Please copy out every line in the entries that includes the word "instead".

╭─ Input data

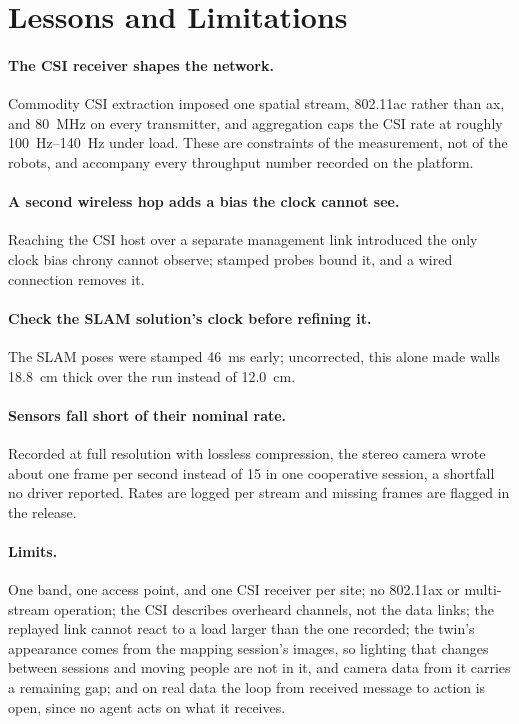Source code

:\section{Lessons and Limitations}
\label{sec:lessons}

\paragraph{The CSI receiver shapes the network.} Commodity CSI extraction
imposed one spatial stream, 802.11ac rather than ax, and
\SI{80}{\mega\hertz} on every transmitter, and aggregation caps the CSI
rate at roughly \SIrange{100}{140}{\hertz} under load. These are
constraints of the measurement, not of the robots, and accompany every
throughput number recorded on the platform.

\paragraph{A second wireless hop adds a bias the clock cannot see.}
Reaching the CSI host over a separate management link introduced the
only clock bias chrony cannot observe; stamped probes bound it, and a
wired connection removes it. 

\paragraph{Check the SLAM solution's clock before refining it.} The SLAM
poses were stamped \SI{46}{\milli\second} early; uncorrected, this alone
made walls \SI{18.8}{\centi\metre} thick over the run instead of
\SI{12.0}{\centi\metre}.

\paragraph{Sensors fall short of their nominal rate.} Recorded at full
resolution with lossless compression, the stereo camera wrote about one
frame per second instead of 15 in one cooperative session, a shortfall
no driver reported. Rates are logged per stream and missing frames are
flagged in the release.

\paragraph{Limits.} One band, one access point, and one CSI receiver per
site; no 802.11ax or multi-stream operation; the CSI describes overheard
channels, not the data links; the replayed link cannot react to a load larger than the one
recorded; the twin's appearance comes from the mapping session's
images, so lighting that changes between sessions and moving people are
not in it, and camera data from it carries a remaining gap;
and on real data the loop from received message to action is
open, since no agent acts on what it receives.
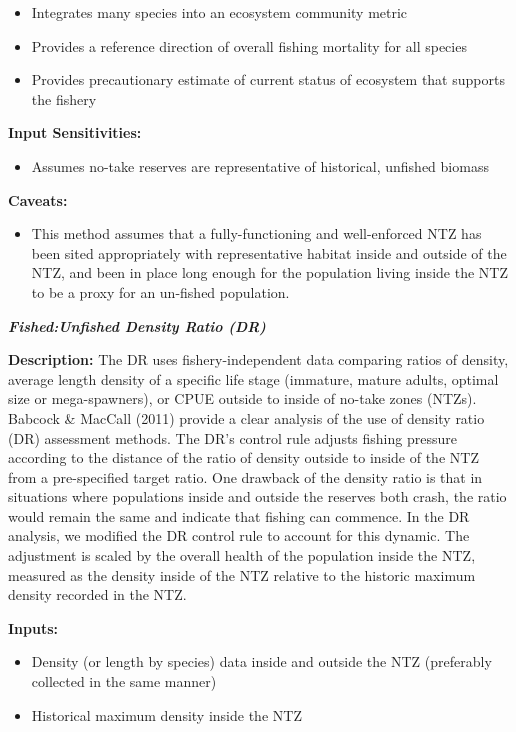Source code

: \documentclass[]{book}
\providecommand{\tightlist}{%
  \setlength{\itemsep}{0pt}\setlength{\parskip}{0pt}}
\begin{document}
\begin{itemize}
\item
  Integrates many species into an ecosystem community metric
\item
  Provides a reference direction of overall fishing mortality for all
  species
\item
  Provides precautionary estimate of current status of ecosystem that
  supports the fishery
\end{itemize}

\textbf{Input Sensitivities:}

\begin{itemize}
\tightlist
\item
  Assumes no-take reserves are representative of historical, unfished
  biomass
\end{itemize}

\textbf{Caveats:}

\begin{itemize}
\tightlist
\item
  This method assumes that a fully-functioning and well-enforced NTZ has
  been sited appropriately with representative habitat inside and
  outside of the NTZ, and been in place long enough for the population
  living inside the NTZ to be a proxy for an un-fished population.
\end{itemize}

\textbf{\emph{Fished:Unfished Density Ratio (DR)}}

\textbf{Description:} The DR uses fishery-independent data comparing
ratios of density, average length density of a specific life stage
(immature, mature adults, optimal size or mega-spawners), or CPUE
outside to inside of no-take zones (NTZs). Babcock \& MacCall (2011)
provide a clear analysis of the use of density ratio (DR) assessment
methods. The DR's control rule adjusts fishing pressure according to the
distance of the ratio of density outside to inside of the NTZ from a
pre-specified target ratio. One drawback of the density ratio is that in
situations where populations inside and outside the reserves both crash,
the ratio would remain the same and indicate that fishing can commence.
In the DR analysis, we modified the DR control rule to account for this
dynamic. The adjustment is scaled by the overall health of the
population inside the NTZ, measured as the density inside of the NTZ
relative to the historic maximum density recorded in the NTZ.

\textbf{Inputs: }

\begin{itemize}
\item
  Density (or length by species) data inside and outside the NTZ
  (preferably collected in the same manner)
\item
  Historical maximum density inside the NTZ
\end{itemize}
\end{document}
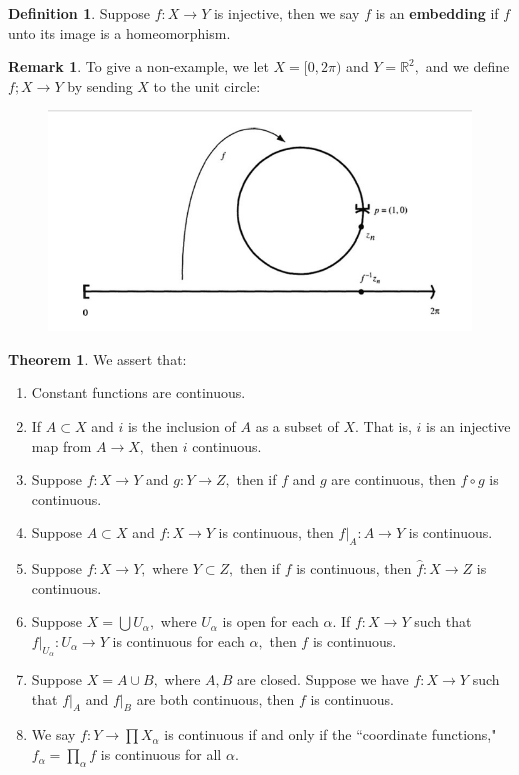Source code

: \documentclass[10pt, oneside]{article}
\newcommand{\bbR}{\mathbb{R}}
\theoremstyle{definition}
\newtheorem{thm}{Theorem}
\newtheorem{defn}{Definition}
\newtheorem{rem}{Remark}
\begin{document}
\begin{defn}
    Suppose $f: X\to Y$ is injective, then we say $f$ is an \textbf{embedding} if $f$ unto its image is a homeomorphism.
\end{defn}
\begin{rem}
    To give a non-example, we let $X = [0,2\pi)$ and $Y = \bbR^2,$ and we define 
    $f; X\to Y$ by sending $X$ to the unit circle: 
    \begin{figure}[H]
        \centering
        \includegraphics[width=0.5\linewidth]{Images/Pughnonexample.png}
    \end{figure}
\end{rem}
\begin{thm}
    We assert that:
    \begin{enumerate}
        \item Constant functions are continuous.
        \item If $A \subset X$ and $i$ is the inclusion of $A$ as a subset of $X.$ That is, $i$ is an injective map from $A \to X,$ then $i$ continuous. 
        \item Suppose $f: X\to Y$ and $g: Y\to Z,$ then if $f$ and $g$ are continuous, then $f \circ g$ is continuous.
        \item Suppose $A\subset X$ and $f: X\to Y$ is continuous, then $f|_A: A \to Y$ is continuous.
        \item Suppose $f: X\to Y,$ where $Y\subset Z,$ then if $f$ is continuous, then $\hat{f}: X\to Z$ is continuous.
        \item Suppose $X= \bigcup U_\alpha,$ where $U_\alpha$ is open for each $\alpha.$ If $f: X\to Y$ such that $f|_{U_\alpha}: U_\alpha \to Y$ is continuous for each $\alpha,$ then $f$ is continuous.
        \item Suppose $X = A \cup B,$ where $A,B$ are closed. Suppose we have  $f: X\to Y$ such that $f|_A$ and $f|_B$ are both continuous, then $f$ is continuous.
        \item We say $f: Y \to \prod X_\alpha$ is continuous if and only if the ``coordinate functions," $f_\alpha = \prod_\alpha f$ is continuous for all $\alpha.$
    \end{enumerate}
\end{thm}
\end{document}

╰─

> **The answer**:
made walls \SI{18.8}{\centi\metre} thick over the run instead of
frame per second instead of 15 in one cooperative session, a shortfall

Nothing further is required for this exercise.